Par un mémoire en défense, enregistré le 22 mai 2025, la commune de Punaauia, représentée par Me Fidele, conclut au rejet de la requête et à ce qu’il soit mis à la charge de la requérante une somme de 200 000 francs pacifiques à lui verser au titre des frais irrépétibles.
Elle fait valoir que :
- la requête est irrecevable, faute que soient précisés dans la requête l’adresse de la société Tradibois et le nom de la personne habilitée à la représenter en justice selon ses statuts en méconnaissance de l'article R. 411-1 du code de justice administrative ;
les moyens soulevés ne sont pas fondés.
Par une ordonnance du 28 mai 2025, la clôture de l’instruction a été fixée en dernier lieu au 27 juin 2025 à 11heures (heure locale).

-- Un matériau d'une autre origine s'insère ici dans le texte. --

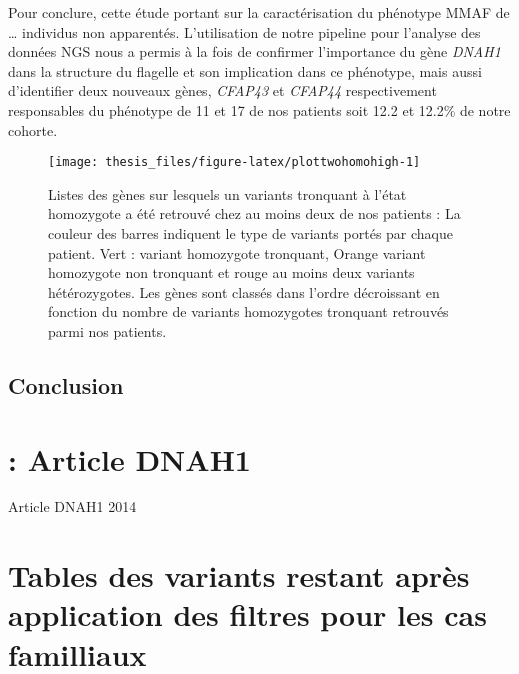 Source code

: \documentclass[12pt,twoside]{reedthesis}
\theoremstyle{definition}
\theoremstyle{definition}
\theoremstyle{remark}
\begin{document}
  Pour conclure, cette étude portant sur la caractérisation du phénotype
  MMAF de \ldots{} individus non apparentés. L'utilisation de notre
  pipeline pour l'analyse des données NGS nous a permis à la fois de
  confirmer l'importance du gène \emph{DNAH1} dans la structure du
  flagelle et son implication dans ce phénotype, mais aussi d'identifier
  deux nouveaux gènes, \emph{CFAP43} et \emph{CFAP44} respectivement
  responsables du phénotype de 11 et 17 de nos patients soit 12.2 et
  12.2\% de notre cohorte.
  
  \newpage
  
  \begin{figure}
  
  {\centering \texttt{[image: thesis\_files/figure-latex/plottwohomohigh-1]} 
  
  }
  
  \caption[Listes des gènes sur lesquels un variants tronquant à l'état homozygote a été retrouvé chez au moins deux de nos patients]{Listes des gènes sur lesquels un variants tronquant à l'état homozygote a été retrouvé chez au moins deux de nos patients : La couleur des barres indiquent le type de variants portés par chaque patient. Vert : variant homozygote tronquant, Orange variant homozygote non tronquant et rouge au moins deux variants hétérozygotes. Les gènes sont classés dans l'ordre décroissant en fonction du nombre de variants homozygotes tronquant retrouvés parmi nos patients.}\label{fig:plottwohomohigh}
  \end{figure}
  
  \newpage
  
  \section{Conclusion}\label{conclusion}
  
  \appendix
  
  \chapter{: Article DNAH1}\label{article-dnah1}
  
  Article DNAH1 2014
  
  \newpage
  
  \chapter{Tables des variants restant après application des filtres pour
  les cas
  familliaux}\label{tables-des-variants-restant-apres-application-des-filtres-pour-les-cas-familliaux}
  
\end{document}
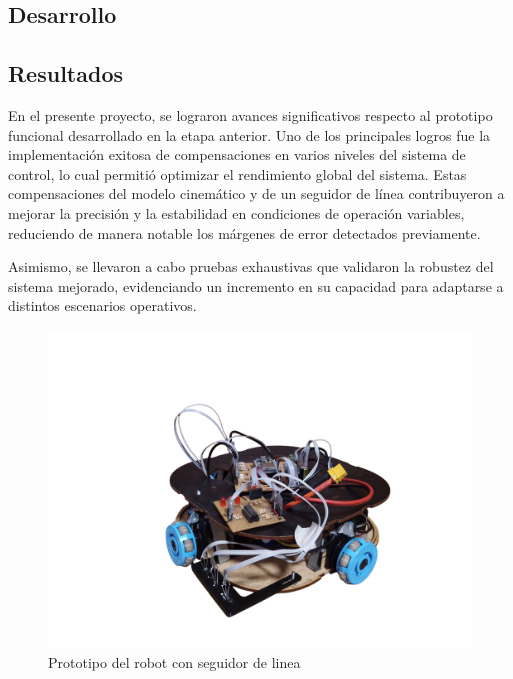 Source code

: \subsection{Desarrollo}







\subsection{Resultados}

En el presente proyecto, se lograron avances significativos respecto al prototipo funcional desarrollado en la etapa anterior. Uno de los principales logros fue la implementación exitosa de compensaciones en varios niveles del sistema de control, lo cual permitió optimizar el rendimiento global del sistema. Estas compensaciones del modelo cinemático y de un seguidor de línea contribuyeron a mejorar la precisión y la estabilidad en condiciones de operación variables, reduciendo de manera notable los márgenes de error detectados previamente.

Asimismo, se llevaron a cabo pruebas exhaustivas que validaron la robustez del sistema mejorado, evidenciando un incremento en su capacidad para adaptarse a distintos escenarios operativos.

\begin{figure}[H]
    \centering
    \includegraphics[trim={0 2cm 0 7.5cm}, clip, width=1.1\linewidth]{images/prototipo_robot_con_sens_mag.png}
    \caption{Prototipo del robot con seguidor de linea}
    \label{fig:prototiporobotlinef}
\end{figure}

Par une lettre du 17 septembre 2025, les parties ont été informées, en application des dispositions de l’article R. 611-7 du code de justice administrative, que le jugement était susceptible d’être fondé sur un moyen relevé d’office, tiré de de l'incompétence de l'auteur de l'arrêté attaqué en raison de la police spéciale confiée à la Polynésie française en matière de lutte contre le bruit par les articles LP. 4333-1 et suivants du code de l’environnement.
En réponse à cette lettre du tribunal, un mémoire, présenté pour la commune de Punaauia, a été enregistré le 18 septembre 2025.
Vu les autres pièces du dossier.
Vu :
la loi organique n° 2004-192 du 27 février 2004 ;
le code général des collectivités territoriales ;
le code de l’environnement de la Polynésie française ;
le code de justice administrative.
Les parties ont été régulièrement averties du jour de l’audience.
Ont été entendus au cours de l’audience publique :
- le rapport de Mme Busidan,
- les conclusions de M. Boumendjel, rapporteur public,
- les observations de Me Fidèle pour la commune de Punaauia.
Considérant ce qui suit :
1. Il ressort des pièces du dossier que, depuis 2016, la société Tradibois exerce principalement l’activité de construction de charpente bois, maison à ossature bois, bungalows, deck, fare pote’e, escalier, et tout type de couverture, aussi bien en neuf qu’en rénovation pour les marchés privés et publics. L’atelier permettant cette activité, qu’elle a construit en 2020 après obtention d’un permis de construire et qui a reçu un certificat de conformité, se situe dans la vallée de la Matatia, sur la parcelle cadastrée BE-255 d'une superficie de 1998 m², en zone UCb du plan général d'aménagement de la commune, laquelle est destinée à recevoir de l'habitat individuel, dans la volonté d’y maintenir un habitat résidentiel de qualité, peu dense, tout en admettant les installations classées compatibles avec le caractère de la zone et la proximité de l’habitat, « le critère de compatibilité étant défini en fonction des nuisances pour le voisinage (bruit, odeurs, poussières,…) ». Par arrêté daté du 6 février 2025 pris sur le fondement de l'article L.2212-2 du code général des collectivités territoriales, le maire de la commune de Punaauia a interdit à la société Tradibois, avec effet immédiat, « l’utilisation de tous matériels et engins bruyants, troublant ou susceptibles de troubler la tranquillité du voisinage et de porter atteinte à la santé des riverains dans la vallée de la Matatia ». La société Tradibois demande l’annulation de cet arrêté.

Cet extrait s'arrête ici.